Amid this backdrop, we can understand the calls (rather few, for the time being) from the right for the prime minister to accept a plea deal and not repeat Moshe Katzav's dire mistake of rejecting a plea deal that could have spared him prison time. From the perspective of the right, which hasn't forgotten his declaration of rapprochement with Yasser Arafat, the Hebron Agreement and his speech at Bar-Ilan University, Netanyahu is a far cry from Yitzhak Shamir. His excitement for the Trump plan, which proposes a Palestinian state in 70% of the West Bank and another 14% of sovereign Israeli territory, rather exacerbates this lack of enthusiasm. Not to mention the recent polls indicating the rise of another right-wing leader, much younger and supposedly far more committed to applying Israeli sovereignty and rejecting this type of peace deal.

The liberal camp in the government and Knesset, which spearheaded the call for Netanyahu's resignation in recent years because of suspicions, which became indictments, is in a completely different situation. The election results created a situation where the Right and ultra-Orthodox lacked the mandates to form a government.
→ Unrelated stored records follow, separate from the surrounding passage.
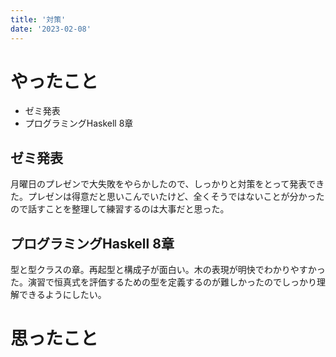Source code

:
```yaml
---
title: '対策'
date: '2023-02-08'
---
```


# やったこと

- ゼミ発表
- プログラミングHaskell 8章

## ゼミ発表


月曜日のプレゼンで大失敗をやらかしたので、しっかりと対策をとって発表できた。プレゼンは得意だと思いこんでいたけど、全くそうではないことが分かったので話すことを整理して練習するのは大事だと思った。


## プログラミングHaskell 8章


型と型クラスの章。再起型と構成子が面白い。木の表現が明快でわかりやすかった。演習で恒真式を評価するための型を定義するのが難しかったのでしっかり理解できるようにしたい。


# 思ったこと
To establish a Netanyahu-led government, therefore, the Likud had to pay a heavy price by offering Blue and White equality and a rotation.

Blue and White's decision to join the coalition and its willingness to forego its flagship goal of removing Netanyahu, swallowing its pride over the indignity of not being informed of the normalization deals with the UAE and Bahrain; not being invited to the signing ceremonies in Washington; or not involving its members in the decision to appoint Prof. Ronni Gamzu as corona commissioner; stems from the fact that any other candidate from the right can form a government without it -- with no veto right and no rotation on the horizon. The question is whether Netanyahu will be able to handle, for an extended period of time, being flanked from left and right.